CPU/GPU agnostic. Why using .to() instead of the simple CUDA_VISIBLE_DEVICES?

Hey guys,

I’m pretty new at Pytorch. I’m coming from Tensorflow.

I want my code to be device agnostic.

I am following this tutorial: https://pytorch.org/docs/stable/notes/cuda.html

Basically, using .to(device) everywhere.

However, I realized that I can just:

  • Run on CPU with export CUDA_VISIBLE_DEVICES=;
  • Run on GPU with export CUDA_VISIBLE_DEVICES=0;

Exactly like in Tensorflow where the code for CPU/GPU is -roughly- the same.

Why do people bother with .to(device) or .type()?

I may understand why if we deal with multiple GPUs and want to have a finer-grained management of the GPUs.
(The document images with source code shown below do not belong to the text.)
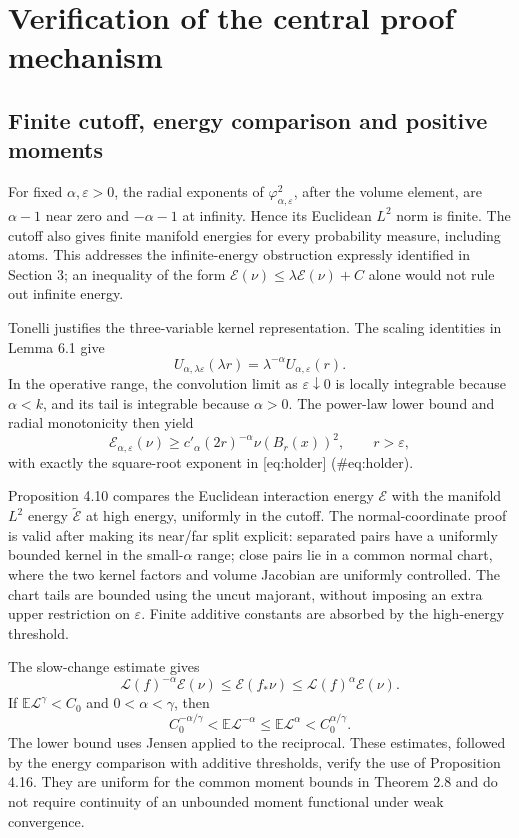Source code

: \documentclass[10pt]{article}
\begin{document}
\section*{Verification of the central proof mechanism}
\subsection*{Finite cutoff, energy comparison and positive moments}
For fixed \(\alpha,\varepsilon>0\), the radial exponents of \(\varphi_{\alpha,\varepsilon}^2\), after the volume element, are \(\alpha-1\) near zero and \(-\alpha-1\) at infinity. Hence its Euclidean \(L^2\) norm is finite. The cutoff also gives finite manifold energies for every probability measure, including atoms. This addresses the infinite-energy obstruction expressly identified in Section 3; an inequality of the form \(\mathcal E(\nu)\le\lambda\mathcal E(\nu)+C\) alone would not rule out infinite energy.\par
Tonelli justifies the three-variable kernel representation. The scaling identities in Lemma 6.1 give \[U_{\alpha,\lambda\varepsilon}(\lambda r)
 =\lambda^{-\alpha}U_{\alpha,\varepsilon}(r).\] In the operative range, the convolution limit as \(\varepsilon\downarrow0\) is locally integrable because \(\alpha<k\), and its tail is integrable because \(\alpha>0\). The power-law lower bound and radial monotonicity then yield \[\mathcal E_{\alpha,\varepsilon}(\nu)
 \ge c'_\alpha(2r)^{-\alpha}\nu(B_r(x))^2,\qquad r>\varepsilon,\] with exactly the square-root exponent in [eq:holder] (\#eq:holder).\par
Proposition 4.10 compares the Euclidean interaction energy \(\mathcal E\) with the manifold \(L^2\) energy \(\widetilde{\mathcal E}\) at high energy, uniformly in the cutoff. The normal-coordinate proof is valid after making its near/far split explicit: separated pairs have a uniformly bounded kernel in the small-\(\alpha\) range; close pairs lie in a common normal chart, where the two kernel factors and volume Jacobian are uniformly controlled. The chart tails are bounded using the uncut majorant, without imposing an extra upper restriction on \(\varepsilon\). Finite additive constants are absorbed by the high-energy threshold.\par
The slow-change estimate gives \[\mathcal L(f)^{-\alpha}\mathcal E(\nu)
 \le\mathcal E(f_*\nu)\le\mathcal L(f)^\alpha\mathcal E(\nu).\] If \(\mathbb E\mathcal L^\gamma<C_0\) and \(0<\alpha<\gamma\), then \[C_0^{-\alpha/\gamma}
 <\mathbb E\mathcal L^{-\alpha}
 \le\mathbb E\mathcal L^\alpha
 <C_0^{\alpha/\gamma}.\] The lower bound uses Jensen applied to the reciprocal. These estimates, followed by the energy comparison with additive thresholds, verify the use of Proposition 4.16. They are uniform for the common moment bounds in Theorem 2.8 and do not require continuity of an unbounded moment functional under weak convergence.\par
\end{document}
But in the simple case, doesn’t the code get bloated and less readable?


If you don’t use to() to push your data and models to a GPU, all tensors will be created on the CPU by default.
Setting CUDA_VISIBLE_DEVICES won’t change this behavior, so you would still need to somehow declare which tensor should be pushed to the GPU and which should stay on the CPU.

You could try to set the default tensor type to a CUDA one, if a GPU was found, but that feels like an unnecessary hack, since now all calculations will be performed on the GPU by default.
Asynchronous CUDA calls with some CPU computation will hardly be possible.

Could you explain your idea a bit more, as I might misunderstand it?

My bad you are right! I thought for a couple of seconds that we could do the same as in tensorflow.

Basically, writing code without mentioning anything about device/cuda and still being able to run it on either a GPU or CPU by just setting CUDA_VISIBLE_DEVICES.

Thanks for your help!